Prozac in the water? What, has there been a British uptrend in cuddling and downtrend in premature ejaculation?
posted by ParisParamus at 11:11 AM on August 9, 2004


I get your point, tss, but you can't really seriously be comparing the pre-release trials of thalidomide to the current, wide-scale everyone-I-know-including-children ubiquity of Prozac?

Oh, that's exactly what I'm doing, Mister Ethereal Bligh.

*stone cold poker face*








All I'm trying to do is point out the danger of the notion "everyone takes it, so it must be OK." I understand now that you really meant "everyone"---news to me! Pregnant women? Who knew! In some circumstances, it may indeed be safe to use this assumption, but if you are going to use it, it's probably a good idea to clearly establish its appropriateness. We don't all know the stats.
posted by tss at 1:53 PM on August 9, 2004


And as psychoactive drugs go, Prozac is extremely mild, and takes weeks to build up in the body to the point where effects are even noticeable - that's assuming you're actually taking 100 mg of the shit every single day.

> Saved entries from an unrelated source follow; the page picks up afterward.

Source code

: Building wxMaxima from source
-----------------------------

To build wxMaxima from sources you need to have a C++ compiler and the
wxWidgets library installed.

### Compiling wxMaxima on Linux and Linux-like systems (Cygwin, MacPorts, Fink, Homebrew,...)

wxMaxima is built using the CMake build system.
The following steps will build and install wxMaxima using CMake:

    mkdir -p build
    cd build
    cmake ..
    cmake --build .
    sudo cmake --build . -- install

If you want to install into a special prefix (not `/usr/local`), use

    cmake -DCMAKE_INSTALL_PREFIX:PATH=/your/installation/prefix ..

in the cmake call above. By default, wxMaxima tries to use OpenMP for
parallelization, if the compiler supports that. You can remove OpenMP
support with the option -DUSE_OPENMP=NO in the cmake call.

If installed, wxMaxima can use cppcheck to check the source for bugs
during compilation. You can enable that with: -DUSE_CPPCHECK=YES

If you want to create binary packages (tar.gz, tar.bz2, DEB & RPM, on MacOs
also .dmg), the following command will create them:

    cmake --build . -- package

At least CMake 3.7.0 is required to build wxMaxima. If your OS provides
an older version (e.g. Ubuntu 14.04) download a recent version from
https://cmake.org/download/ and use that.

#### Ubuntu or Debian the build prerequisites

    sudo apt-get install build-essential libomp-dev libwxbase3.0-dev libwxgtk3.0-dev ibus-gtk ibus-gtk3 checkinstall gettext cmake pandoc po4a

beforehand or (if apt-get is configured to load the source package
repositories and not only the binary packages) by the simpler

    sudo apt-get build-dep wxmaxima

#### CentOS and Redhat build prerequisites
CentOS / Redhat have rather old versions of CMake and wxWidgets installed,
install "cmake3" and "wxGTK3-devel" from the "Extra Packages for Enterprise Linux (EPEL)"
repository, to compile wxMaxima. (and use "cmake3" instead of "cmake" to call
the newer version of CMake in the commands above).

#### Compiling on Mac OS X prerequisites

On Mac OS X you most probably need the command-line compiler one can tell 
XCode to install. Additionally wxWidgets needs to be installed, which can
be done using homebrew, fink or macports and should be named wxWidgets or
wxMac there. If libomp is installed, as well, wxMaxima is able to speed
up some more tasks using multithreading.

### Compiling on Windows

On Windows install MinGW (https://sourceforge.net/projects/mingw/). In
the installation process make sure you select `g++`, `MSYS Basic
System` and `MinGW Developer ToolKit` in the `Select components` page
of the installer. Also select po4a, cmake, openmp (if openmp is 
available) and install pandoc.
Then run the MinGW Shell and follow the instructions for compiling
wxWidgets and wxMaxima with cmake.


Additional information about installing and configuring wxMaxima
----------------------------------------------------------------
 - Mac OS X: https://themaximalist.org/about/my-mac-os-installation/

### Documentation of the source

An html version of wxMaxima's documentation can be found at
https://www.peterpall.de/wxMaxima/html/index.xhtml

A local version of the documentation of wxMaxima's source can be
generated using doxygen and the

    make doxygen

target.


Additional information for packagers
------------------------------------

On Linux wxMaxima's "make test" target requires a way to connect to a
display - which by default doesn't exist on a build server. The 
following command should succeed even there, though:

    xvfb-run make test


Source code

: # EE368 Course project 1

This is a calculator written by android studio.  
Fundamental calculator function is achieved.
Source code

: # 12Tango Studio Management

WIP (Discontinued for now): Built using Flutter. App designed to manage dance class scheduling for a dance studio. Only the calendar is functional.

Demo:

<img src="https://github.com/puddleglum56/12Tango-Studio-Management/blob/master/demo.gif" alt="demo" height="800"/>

If you're taking 100mg of prozac every day, then you passed the dosage needed for "noticeable effects" long ago. Also, you are probably on some other, heavier stuff to boot.
posted by bingo at 8:36 PM on August 9, 2004


The Guardian science section returns to the topic: Does your drinking water have Prozac in it?

It's unlikely. Media reports this week claimed that the Environment Agency had found significant levels of the antidepressant Prozac in drinking water, amounting to what some referred to as "mass medication". But the Environment Agency says it has never looked at Prozac. Instead, it attributes the work to Norman Baker, a Liberal Democrat MP with a long-standing interest in the issue. "There is no research that shows Prozac is in water. There's no analytical data at all," says Tony Lloyd, who runs the water research programme at the Drinking Water Inspectorate.
posted by raygirvan at 5:04 AM on August 12, 2004


Ah HA! So we don't know Prozac isn't in the water, either!

Oy. This Norman Baker sounds like a class act.
posted by techgnollogic at 6:05 AM on August 12, 2004


Yep. This Scotsman coverage elaborates a bit on who said what. Baker's report quoted EA results on pharmaceuticals in effluents and groundwater, but added his own speculation that they might get through subsequent processing for drinking water. He has no scientific credentials.